EXERCISE:
Using the listing below, set down each line from the line containing "- ✅ 完成了5.2.1.1批量时间冲突检测算法的完整实现" through the line containing "- ✅ 集成到schedule.js页面，替换了原有的简单冲突检测", both ends included, exactly and with nothing added.

*** Opening DATASET ENTRIES ***

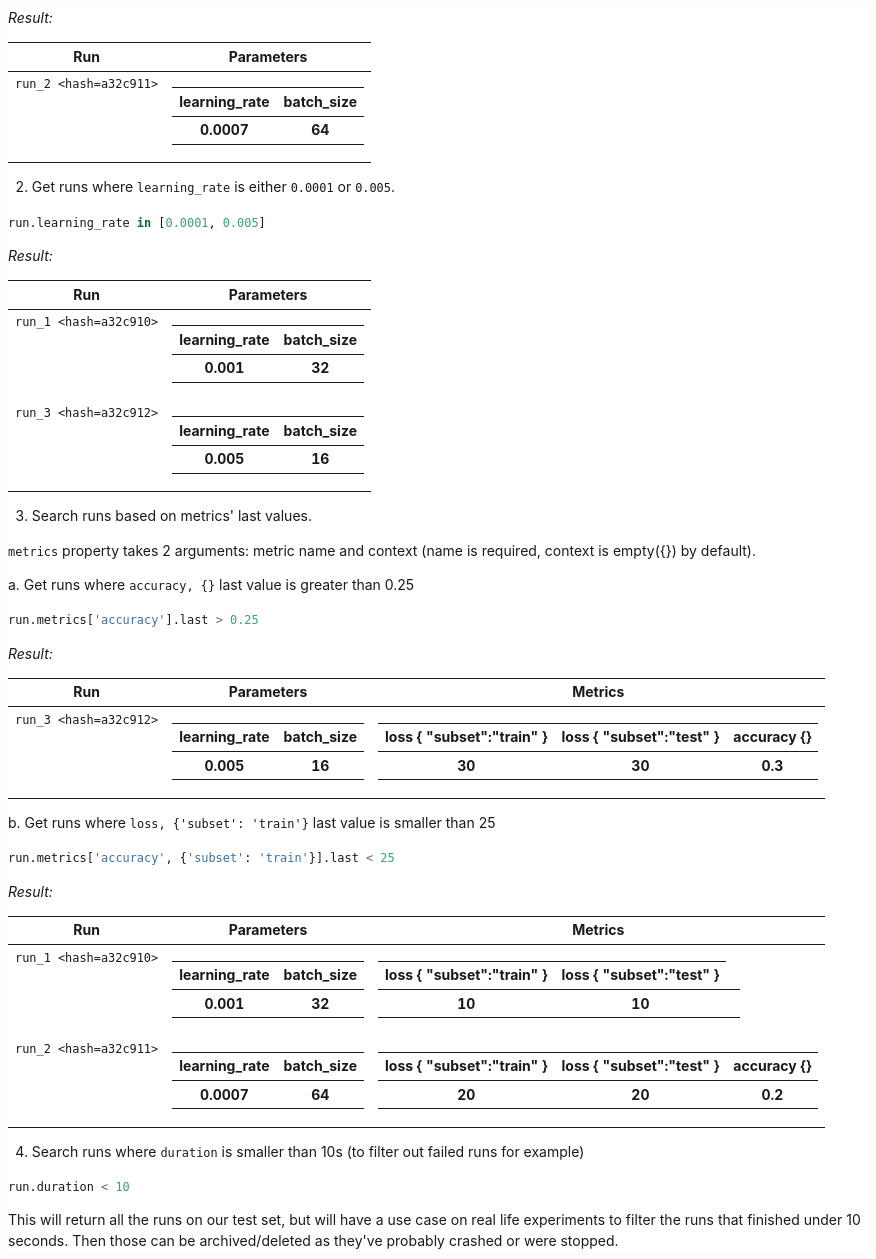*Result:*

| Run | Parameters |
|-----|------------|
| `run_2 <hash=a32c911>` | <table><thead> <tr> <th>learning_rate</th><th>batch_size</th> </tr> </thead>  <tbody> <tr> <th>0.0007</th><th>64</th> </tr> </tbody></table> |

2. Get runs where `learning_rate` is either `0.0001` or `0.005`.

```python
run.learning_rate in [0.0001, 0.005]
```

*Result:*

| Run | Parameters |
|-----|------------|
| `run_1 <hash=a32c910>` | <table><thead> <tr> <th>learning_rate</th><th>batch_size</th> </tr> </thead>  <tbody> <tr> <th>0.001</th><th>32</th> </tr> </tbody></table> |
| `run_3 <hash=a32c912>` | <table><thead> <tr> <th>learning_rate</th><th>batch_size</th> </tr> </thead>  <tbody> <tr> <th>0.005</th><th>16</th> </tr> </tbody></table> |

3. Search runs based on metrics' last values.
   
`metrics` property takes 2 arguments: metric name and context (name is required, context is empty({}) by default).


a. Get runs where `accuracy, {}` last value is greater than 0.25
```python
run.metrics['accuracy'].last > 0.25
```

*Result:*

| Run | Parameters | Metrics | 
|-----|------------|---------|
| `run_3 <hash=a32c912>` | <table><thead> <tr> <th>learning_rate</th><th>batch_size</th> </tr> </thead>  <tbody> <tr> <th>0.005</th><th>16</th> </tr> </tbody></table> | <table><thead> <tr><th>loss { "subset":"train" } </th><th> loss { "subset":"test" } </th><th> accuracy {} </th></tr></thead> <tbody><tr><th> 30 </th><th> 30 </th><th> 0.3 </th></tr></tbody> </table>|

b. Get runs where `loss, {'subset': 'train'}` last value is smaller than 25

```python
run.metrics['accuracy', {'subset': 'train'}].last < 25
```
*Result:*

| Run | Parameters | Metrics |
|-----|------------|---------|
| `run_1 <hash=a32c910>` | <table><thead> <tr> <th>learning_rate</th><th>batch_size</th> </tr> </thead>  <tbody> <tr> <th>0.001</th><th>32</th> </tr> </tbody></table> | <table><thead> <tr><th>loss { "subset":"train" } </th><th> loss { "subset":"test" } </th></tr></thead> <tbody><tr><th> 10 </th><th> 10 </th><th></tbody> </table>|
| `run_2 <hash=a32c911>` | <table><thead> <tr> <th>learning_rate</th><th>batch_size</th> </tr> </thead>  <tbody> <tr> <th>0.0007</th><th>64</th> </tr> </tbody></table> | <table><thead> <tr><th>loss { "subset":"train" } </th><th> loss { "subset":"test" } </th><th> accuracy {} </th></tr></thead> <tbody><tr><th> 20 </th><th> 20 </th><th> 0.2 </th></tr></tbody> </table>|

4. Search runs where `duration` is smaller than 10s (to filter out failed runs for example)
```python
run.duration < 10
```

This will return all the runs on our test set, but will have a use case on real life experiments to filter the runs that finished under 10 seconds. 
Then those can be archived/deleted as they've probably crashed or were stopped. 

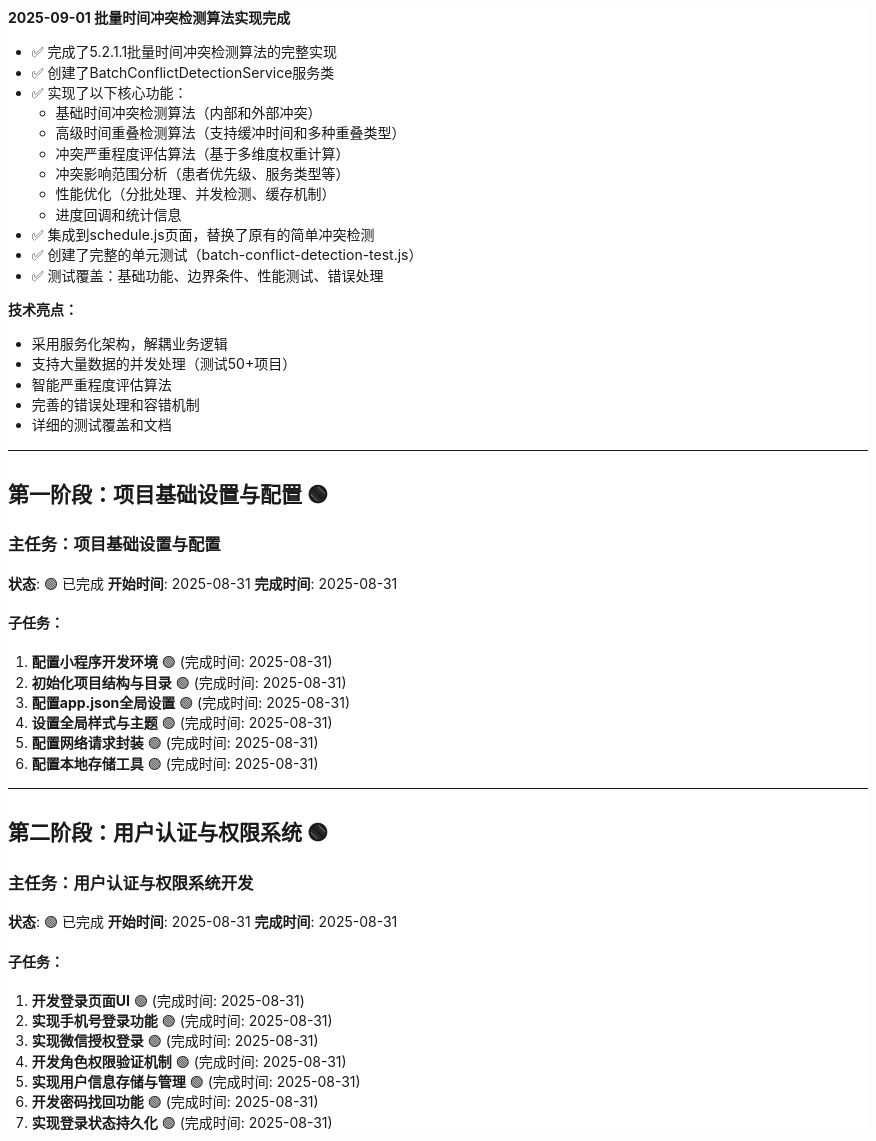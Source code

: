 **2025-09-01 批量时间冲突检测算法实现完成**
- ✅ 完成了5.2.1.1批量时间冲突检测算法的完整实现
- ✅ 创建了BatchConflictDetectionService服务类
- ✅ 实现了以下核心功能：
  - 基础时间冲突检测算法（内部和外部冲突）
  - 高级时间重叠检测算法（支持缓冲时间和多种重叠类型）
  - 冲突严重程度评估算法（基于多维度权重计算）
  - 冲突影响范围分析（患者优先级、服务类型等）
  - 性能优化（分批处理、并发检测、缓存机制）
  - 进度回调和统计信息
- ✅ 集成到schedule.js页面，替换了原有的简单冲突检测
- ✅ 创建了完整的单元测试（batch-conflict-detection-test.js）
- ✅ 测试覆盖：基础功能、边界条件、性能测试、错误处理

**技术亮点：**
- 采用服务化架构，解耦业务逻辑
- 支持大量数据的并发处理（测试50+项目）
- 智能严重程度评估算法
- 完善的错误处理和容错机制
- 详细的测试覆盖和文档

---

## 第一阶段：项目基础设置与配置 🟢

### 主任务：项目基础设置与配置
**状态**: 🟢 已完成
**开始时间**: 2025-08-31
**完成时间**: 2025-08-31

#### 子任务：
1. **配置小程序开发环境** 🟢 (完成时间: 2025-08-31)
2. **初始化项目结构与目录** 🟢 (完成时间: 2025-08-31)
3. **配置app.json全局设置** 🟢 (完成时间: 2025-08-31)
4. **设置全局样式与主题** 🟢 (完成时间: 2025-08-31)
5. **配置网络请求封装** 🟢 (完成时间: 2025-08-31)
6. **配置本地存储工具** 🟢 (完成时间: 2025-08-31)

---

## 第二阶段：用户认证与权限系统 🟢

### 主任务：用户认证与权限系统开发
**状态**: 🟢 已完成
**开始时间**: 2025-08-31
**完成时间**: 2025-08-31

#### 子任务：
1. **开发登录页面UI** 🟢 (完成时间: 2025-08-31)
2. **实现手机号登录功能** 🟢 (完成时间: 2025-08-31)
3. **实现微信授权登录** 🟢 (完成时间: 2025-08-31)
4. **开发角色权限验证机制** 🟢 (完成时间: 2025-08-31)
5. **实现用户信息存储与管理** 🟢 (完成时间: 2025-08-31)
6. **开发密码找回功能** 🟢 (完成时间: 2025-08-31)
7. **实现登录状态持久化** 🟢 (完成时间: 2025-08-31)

*** Closing DATASET ENTRIES ***
*** Opening DATASET ENTRIES ***

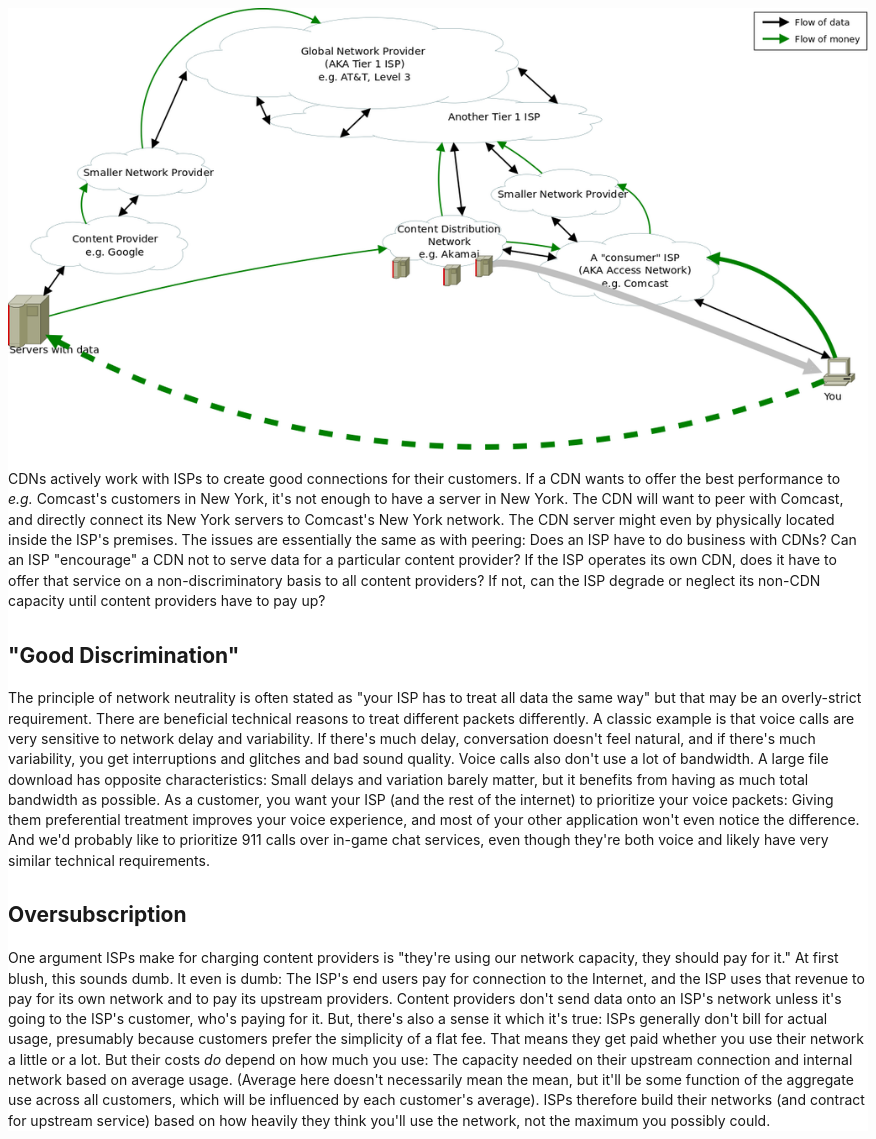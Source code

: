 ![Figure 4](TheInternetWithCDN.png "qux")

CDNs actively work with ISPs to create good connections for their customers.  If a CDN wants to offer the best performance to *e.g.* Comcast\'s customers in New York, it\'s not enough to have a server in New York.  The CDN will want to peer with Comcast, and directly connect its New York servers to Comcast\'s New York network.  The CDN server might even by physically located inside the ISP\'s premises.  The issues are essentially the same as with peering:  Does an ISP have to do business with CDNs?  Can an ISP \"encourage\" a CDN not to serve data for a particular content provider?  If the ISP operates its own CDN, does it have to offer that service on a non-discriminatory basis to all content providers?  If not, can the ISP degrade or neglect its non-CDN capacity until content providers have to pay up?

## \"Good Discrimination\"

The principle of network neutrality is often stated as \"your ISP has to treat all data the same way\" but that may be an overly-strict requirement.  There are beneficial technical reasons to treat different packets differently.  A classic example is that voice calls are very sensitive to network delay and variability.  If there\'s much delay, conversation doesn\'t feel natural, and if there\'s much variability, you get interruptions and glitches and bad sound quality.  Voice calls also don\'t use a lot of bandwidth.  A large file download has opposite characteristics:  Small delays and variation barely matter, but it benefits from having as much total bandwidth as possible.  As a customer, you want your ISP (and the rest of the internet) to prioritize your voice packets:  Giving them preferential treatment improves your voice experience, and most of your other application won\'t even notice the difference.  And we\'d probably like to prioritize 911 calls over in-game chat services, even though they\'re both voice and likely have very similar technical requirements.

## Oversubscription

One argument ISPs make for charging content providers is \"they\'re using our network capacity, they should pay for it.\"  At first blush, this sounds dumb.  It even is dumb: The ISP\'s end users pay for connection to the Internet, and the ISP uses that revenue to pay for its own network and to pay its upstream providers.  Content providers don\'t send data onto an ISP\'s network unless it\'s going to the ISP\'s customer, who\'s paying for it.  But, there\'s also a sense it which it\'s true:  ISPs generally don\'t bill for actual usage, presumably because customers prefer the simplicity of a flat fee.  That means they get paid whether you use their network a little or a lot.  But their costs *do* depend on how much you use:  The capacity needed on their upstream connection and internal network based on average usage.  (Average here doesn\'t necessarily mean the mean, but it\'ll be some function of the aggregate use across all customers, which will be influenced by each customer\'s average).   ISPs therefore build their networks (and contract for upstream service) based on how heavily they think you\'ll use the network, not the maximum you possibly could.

*** Closing DATASET ENTRIES ***

EXPECTED ANSWER:
- ✅ 完成了5.2.1.1批量时间冲突检测算法的完整实现
- ✅ 创建了BatchConflictDetectionService服务类
- ✅ 实现了以下核心功能：
  - 基础时间冲突检测算法（内部和外部冲突）
  - 高级时间重叠检测算法（支持缓冲时间和多种重叠类型）
  - 冲突严重程度评估算法（基于多维度权重计算）
  - 冲突影响范围分析（患者优先级、服务类型等）
  - 性能优化（分批处理、并发检测、缓存机制）
  - 进度回调和统计信息
- ✅ 集成到schedule.js页面，替换了原有的简单冲突检测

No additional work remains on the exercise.